___ Record set ___

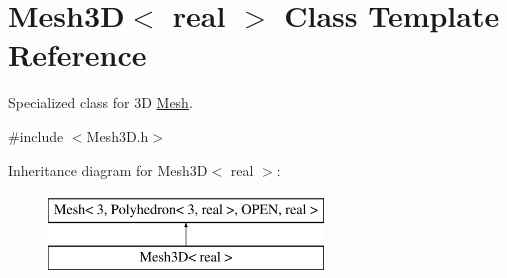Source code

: \hypertarget{class_mesh3_d}{\section{\-Mesh3\-D$<$ real $>$ \-Class \-Template \-Reference}
\label{class_mesh3_d}
}


\-Specialized class for 3\-D \hyperlink{class_mesh}{\-Mesh}.  




{\ttfamily \#include $<$\-Mesh3\-D.\-h$>$}

\-Inheritance diagram for \-Mesh3\-D$<$ real $>$\-:\begin{figure}[H]
\begin{center}
\leavevmode
\includegraphics[height=2.000000cm]{class_mesh3_d}
\end{center}
\end{figure}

___

An exact copy of all entries is needed, with no pictures in it.

#### Result for this exercise
Source code

: \hypertarget{class_mesh3_d}{\section{\-Mesh3\-D$<$ real $>$ \-Class \-Template \-Reference}
\label{class_mesh3_d}
}


\-Specialized class for 3\-D \hyperlink{class_mesh}{\-Mesh}.  




{\ttfamily \#include $<$\-Mesh3\-D.\-h$>$}

\-Inheritance diagram for \-Mesh3\-D$<$ real $>$\-:\begin{figure}[H]
\begin{center}
\leavevmode
\includegraphics[height=2.000000cm]{class_mesh3_d}
\end{center}
\end{figure}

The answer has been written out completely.